Brigadier John Durival Kemp, 1st Viscount Rochdale OBE, TD, DL (5 June 1906 – 24 May 1993), was a British peer, soldier and businessman.

Early life
Kemp was the eldest son of George Kemp, 1st Baron Rochdale, and Lady Beatrice Mary Egerton, third daughter of Francis Egerton, 3rd Earl of Ellesmere. His father was a Member of Parliament for Heywood and Manchester North West and served as chairman of Kelsall & Kemp, flannel manufacturers.

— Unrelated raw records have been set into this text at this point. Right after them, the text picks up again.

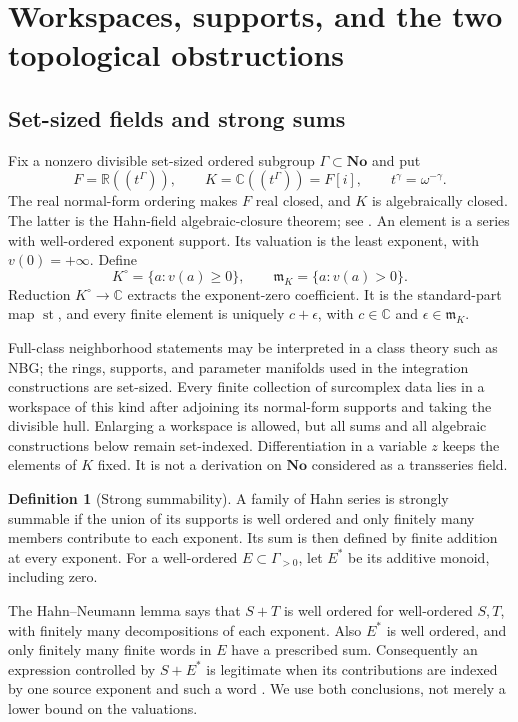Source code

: \documentclass[11pt,letterpaper]{article}
\theoremstyle{definition}
\newtheorem{definition}[theorem]{Definition}
\theoremstyle{remark}
\newcommand{\No}{\mathbf{No}}
\newcommand{\R}{\mathbb R}
\newcommand{\C}{\mathbb C}
\newcommand{\m}{\mathfrak m}
\newcommand{\st}{\operatorname{st}}
\numberwithin{equation}{section}
\begin{document}
\section{Workspaces, supports, and the two topological obstructions}\label{sec:foundations}
\subsection{Set-sized fields and strong sums}
Fix a nonzero divisible set-sized ordered subgroup $\Gamma\subset\No$ and put
\begin{equation}\label{eq:workspace}
F=\R((t^\Gamma)),\qquad K=\C((t^\Gamma))=F[i],\qquad
 t^\gamma=\omega^{-\gamma}.
\end{equation}
The real normal-form ordering makes $F$ real closed, and $K$ is algebraically closed. The latter is the Hahn-field algebraic-closure theorem; see \cite[Corollary 4]{Poonen}. An element is a series with well-ordered exponent support. Its valuation is the least exponent, with $v(0)=+\infty$. Define
\[
K^\circ=\{a:v(a)\ge0\},\qquad \m_K=\{a:v(a)>0\}.
\]
Reduction $K^\circ\to\C$ extracts the exponent-zero coefficient. It is the standard-part map $\st$, and every finite element is uniquely $c+\epsilon$, with $c\in\C$ and $\epsilon\in\m_K$.

Full-class neighborhood statements may be interpreted in a class theory such as NBG; the rings, supports, and parameter manifolds used in the integration constructions are set-sized. Every finite collection of surcomplex data lies in a workspace of this kind after adjoining its normal-form supports and taking the divisible hull. Enlarging a workspace is allowed, but all sums and all algebraic constructions below remain set-indexed. Differentiation in a variable $z$ keeps the elements of $K$ fixed. It is not a derivation on $\No$ considered as a transseries field.

\begin{definition}[Strong summability]
A family of Hahn series is strongly summable if the union of its supports is well ordered and only finitely many members contribute to each exponent. Its sum is then defined by finite addition at every exponent. For a well-ordered $E\subset\Gamma_{>0}$, let $E^*$ be its additive monoid, including zero.
\end{definition}
The Hahn--Neumann lemma says that $S+T$ is well ordered for well-ordered $S,T$, with finitely many decompositions of each exponent. Also $E^*$ is well ordered, and only finitely many finite words in $E$ have a prescribed sum. Consequently an expression controlled by $S+E^*$ is legitimate when its contributions are indexed by one source exponent and such a word \cite{Neumann,Poonen}. We use both conclusions, not merely a lower bound on the valuations.
\end{document}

He was educated at Eton College and Trinity College, Cambridge where he took a degree in Natural Sciences.

Career
Kemp served in the Second World War with U.S. Forces in the Pacific and with the British Army in India, where he was mentioned in despatches, and achieved the rank of Brigadier. He succeeded to the barony on his father's death in 1945. Lord Rochdale was Chairman of the family firm of Kelsall & Kemp from 1950 to 1971, a Member of the Central Transport Consultative Committees from 1952 to 1957, President of the National Union of Manufacturers from 1953 to 1956, a Governor of the BBC from 1954 to 1959 and Chairman of the Cotton Board from 1957 to 1962, when the industry was suffering significant challenges from imports.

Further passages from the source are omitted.